## WHAT YOU HAVE TO DO:
Restate the listing below word for word, pictures excluded.

## DATA TO EXAMINE:
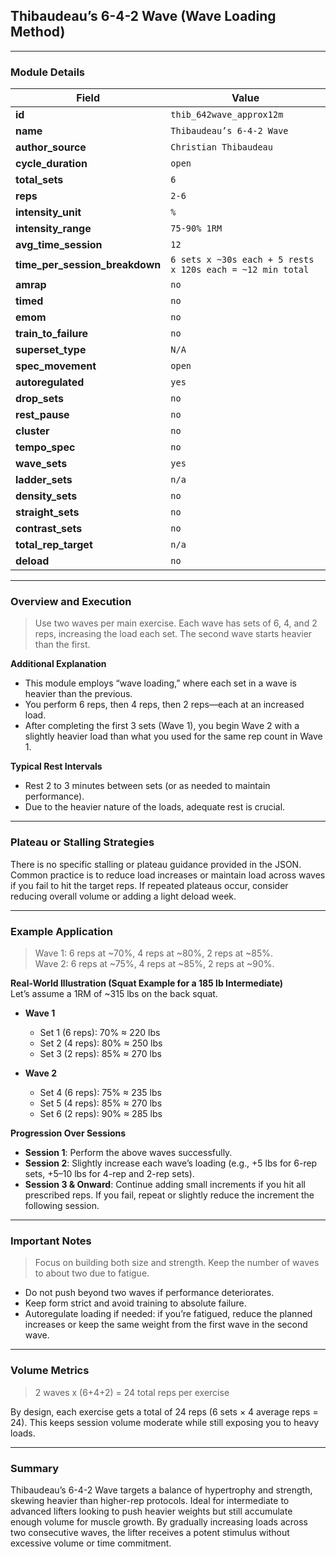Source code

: ## Thibaudeau’s 6-4-2 Wave (Wave Loading Method)

---

### Module Details

| Field                          | Value                                                      |
| ------------------------------ | ---------------------------------------------------------- |
| **id**                         | `thib_642wave_approx12m`                                   |
| **name**                       | `Thibaudeau’s 6-4-2 Wave`                                  |
| **author_source**              | `Christian Thibaudeau`                                     |
| **cycle_duration**             | `open`                                                     |
| **total_sets**                 | `6`                                                        |
| **reps**                       | `2-6`                                                      |
| **intensity_unit**             | `%`                                                        |
| **intensity_range**            | `75-90% 1RM`                                               |
| **avg_time_session**           | `12`                                                       |
| **time_per_session_breakdown** | `6 sets x ~30s each + 5 rests x 120s each = ~12 min total` |
| **amrap**                      | `no`                                                       |
| **timed**                      | `no`                                                       |
| **emom**                       | `no`                                                       |
| **train_to_failure**           | `no`                                                       |
| **superset_type**              | `N/A`                                                      |
| **spec_movement**              | `open`                                                     |
| **autoregulated**              | `yes`                                                      |
| **drop_sets**                  | `no`                                                       |
| **rest_pause**                 | `no`                                                       |
| **cluster**                    | `no`                                                       |
| **tempo_spec**                 | `no`                                                       |
| **wave_sets**                  | `yes`                                                      |
| **ladder_sets**                | `n/a`                                                      |
| **density_sets**               | `no`                                                       |
| **straight_sets**              | `no`                                                       |
| **contrast_sets**              | `no`                                                       |
| **total_rep_target**           | `n/a`                                                      |
| **deload**                     | `no`                                                       |

---

### Overview and Execution

> Use two waves per main exercise. Each wave has sets of 6, 4, and 2 reps, increasing the load each set. The second wave starts heavier than the first.

**Additional Explanation**

- This module employs “wave loading,” where each set in a wave is heavier than the previous.
- You perform 6 reps, then 4 reps, then 2 reps—each at an increased load.
- After completing the first 3 sets (Wave 1), you begin Wave 2 with a slightly heavier load than what you used for the same rep count in Wave 1.

**Typical Rest Intervals**

- Rest 2 to 3 minutes between sets (or as needed to maintain performance).
- Due to the heavier nature of the loads, adequate rest is crucial.

---

### Plateau or Stalling Strategies

There is no specific stalling or plateau guidance provided in the JSON. Common practice is to reduce load increases or maintain load across waves if you fail to hit the target reps. If repeated plateaus occur, consider reducing overall volume or adding a light deload week.

---

### Example Application

> Wave 1: 6 reps at ~70%, 4 reps at ~80%, 2 reps at ~85%.  
> Wave 2: 6 reps at ~75%, 4 reps at ~85%, 2 reps at ~90%.

**Real-World Illustration (Squat Example for a 185 lb Intermediate)**  
Let’s assume a 1RM of ~315 lbs on the back squat.

- **Wave 1**
    
    - Set 1 (6 reps): 70% ≈ 220 lbs
    - Set 2 (4 reps): 80% ≈ 250 lbs
    - Set 3 (2 reps): 85% ≈ 270 lbs
- **Wave 2**
    
    - Set 4 (6 reps): 75% ≈ 235 lbs
    - Set 5 (4 reps): 85% ≈ 270 lbs
    - Set 6 (2 reps): 90% ≈ 285 lbs

**Progression Over Sessions**

- **Session 1**: Perform the above waves successfully.
- **Session 2**: Slightly increase each wave’s loading (e.g., +5 lbs for 6-rep sets, +5–10 lbs for 4-rep and 2-rep sets).
- **Session 3 & Onward**: Continue adding small increments if you hit all prescribed reps. If you fail, repeat or slightly reduce the increment the following session.

---

### Important Notes

> Focus on building both size and strength. Keep the number of waves to about two due to fatigue.

- Do not push beyond two waves if performance deteriorates.
- Keep form strict and avoid training to absolute failure.
- Autoregulate loading if needed: if you’re fatigued, reduce the planned increases or keep the same weight from the first wave in the second wave.

---

### Volume Metrics

> 2 waves x (6+4+2) = 24 total reps per exercise

By design, each exercise gets a total of 24 reps (6 sets × 4 average reps = 24). This keeps session volume moderate while still exposing you to heavy loads.

---

### Summary

Thibaudeau’s 6-4-2 Wave targets a balance of hypertrophy and strength, skewing heavier than higher-rep protocols. Ideal for intermediate to advanced lifters looking to push heavier weights but still accumulate enough volume for muscle growth. By gradually increasing loads across two consecutive waves, the lifter receives a potent stimulus without excessive volume or time commitment.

## EXPECTED ANSWER:
Source code

: ## Thibaudeau’s 6-4-2 Wave (Wave Loading Method)

---

### Module Details

| Field                          | Value                                                      |
| ------------------------------ | ---------------------------------------------------------- |
| **id**                         | `thib_642wave_approx12m`                                   |
| **name**                       | `Thibaudeau’s 6-4-2 Wave`                                  |
| **author_source**              | `Christian Thibaudeau`                                     |
| **cycle_duration**             | `open`                                                     |
| **total_sets**                 | `6`                                                        |
| **reps**                       | `2-6`                                                      |
| **intensity_unit**             | `%`                                                        |
| **intensity_range**            | `75-90% 1RM`                                               |
| **avg_time_session**           | `12`                                                       |
| **time_per_session_breakdown** | `6 sets x ~30s each + 5 rests x 120s each = ~12 min total` |
| **amrap**                      | `no`                                                       |
| **timed**                      | `no`                                                       |
| **emom**                       | `no`                                                       |
| **train_to_failure**           | `no`                                                       |
| **superset_type**              | `N/A`                                                      |
| **spec_movement**              | `open`                                                     |
| **autoregulated**              | `yes`                                                      |
| **drop_sets**                  | `no`                                                       |
| **rest_pause**                 | `no`                                                       |
| **cluster**                    | `no`                                                       |
| **tempo_spec**                 | `no`                                                       |
| **wave_sets**                  | `yes`                                                      |
| **ladder_sets**                | `n/a`                                                      |
| **density_sets**               | `no`                                                       |
| **straight_sets**              | `no`                                                       |
| **contrast_sets**              | `no`                                                       |
| **total_rep_target**           | `n/a`                                                      |
| **deload**                     | `no`                                                       |

---

### Overview and Execution

> Use two waves per main exercise. Each wave has sets of 6, 4, and 2 reps, increasing the load each set. The second wave starts heavier than the first.

**Additional Explanation**

- This module employs “wave loading,” where each set in a wave is heavier than the previous.
- You perform 6 reps, then 4 reps, then 2 reps—each at an increased load.
- After completing the first 3 sets (Wave 1), you begin Wave 2 with a slightly heavier load than what you used for the same rep count in Wave 1.

**Typical Rest Intervals**

- Rest 2 to 3 minutes between sets (or as needed to maintain performance).
- Due to the heavier nature of the loads, adequate rest is crucial.

---

### Plateau or Stalling Strategies

There is no specific stalling or plateau guidance provided in the JSON. Common practice is to reduce load increases or maintain load across waves if you fail to hit the target reps. If repeated plateaus occur, consider reducing overall volume or adding a light deload week.

---

### Example Application

> Wave 1: 6 reps at ~70%, 4 reps at ~80%, 2 reps at ~85%.  
> Wave 2: 6 reps at ~75%, 4 reps at ~85%, 2 reps at ~90%.

**Real-World Illustration (Squat Example for a 185 lb Intermediate)**  
Let’s assume a 1RM of ~315 lbs on the back squat.

- **Wave 1**
    
    - Set 1 (6 reps): 70% ≈ 220 lbs
    - Set 2 (4 reps): 80% ≈ 250 lbs
    - Set 3 (2 reps): 85% ≈ 270 lbs
- **Wave 2**
    
    - Set 4 (6 reps): 75% ≈ 235 lbs
    - Set 5 (4 reps): 85% ≈ 270 lbs
    - Set 6 (2 reps): 90% ≈ 285 lbs

**Progression Over Sessions**

- **Session 1**: Perform the above waves successfully.
- **Session 2**: Slightly increase each wave’s loading (e.g., +5 lbs for 6-rep sets, +5–10 lbs for 4-rep and 2-rep sets).
- **Session 3 & Onward**: Continue adding small increments if you hit all prescribed reps. If you fail, repeat or slightly reduce the increment the following session.

---

### Important Notes

> Focus on building both size and strength. Keep the number of waves to about two due to fatigue.

- Do not push beyond two waves if performance deteriorates.
- Keep form strict and avoid training to absolute failure.
- Autoregulate loading if needed: if you’re fatigued, reduce the planned increases or keep the same weight from the first wave in the second wave.

---

### Volume Metrics

> 2 waves x (6+4+2) = 24 total reps per exercise

By design, each exercise gets a total of 24 reps (6 sets × 4 average reps = 24). This keeps session volume moderate while still exposing you to heavy loads.

---

### Summary

Thibaudeau’s 6-4-2 Wave targets a balance of hypertrophy and strength, skewing heavier than higher-rep protocols. Ideal for intermediate to advanced lifters looking to push heavier weights but still accumulate enough volume for muscle growth. By gradually increasing loads across two consecutive waves, the lifter receives a potent stimulus without excessive volume or time commitment.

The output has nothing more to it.